WHAT IS BEING ASKED: Using the string "rbenv" as the key, pull each matching line out of the records below.

[Source data]
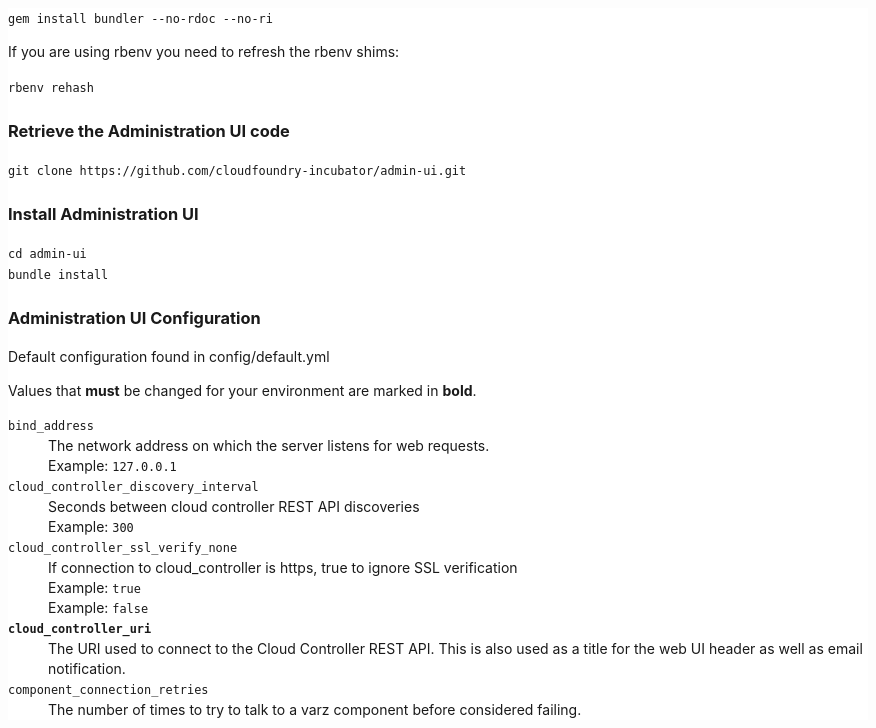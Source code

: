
 ```
gem install bundler --no-rdoc --no-ri
```

If you are using rbenv you need to refresh the rbenv shims:

```
rbenv rehash
```

### Retrieve the Administration UI code

```
git clone https://github.com/cloudfoundry-incubator/admin-ui.git
```

### Install Administration UI

```
cd admin-ui
bundle install
```

### Administration UI Configuration 

Default configuration found in config/default.yml

Values that <b>must</b> be changed for your environment are marked in <b>bold</b>.

<dl>
<dt>
<code>bind_address</code>
</dt>
<dd>
The network address on which the server listens for web requests.
<br>
Example: <code>127.0.0.1</code>
</dd>
<dt>
<code>cloud_controller_discovery_interval</code>
</dt>
<dd>
Seconds between cloud controller REST API discoveries
<br>
Example: <code>300</code>
</dd>
<dt>
<code>cloud_controller_ssl_verify_none</code>
</dt>
<dd>
If connection to cloud_controller is https, true to ignore SSL verification
<br>
Example: <code>true</code>
<br>
Example: <code>false</code>
</dd>
<dt>
<code><b>cloud_controller_uri</b></code>
</dt>
<dd>
The URI used to connect to the Cloud Controller REST API.  This is also used as a title for the web UI header as well as email notification.
</dd>
<dt>
<code>component_connection_retries</code>
</dt>
<dd>
The number of times to try to talk to a varz component before considered failing.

RESPONSE TO THIS TASK:
If you are using rbenv you need to refresh the rbenv shims:
rbenv rehash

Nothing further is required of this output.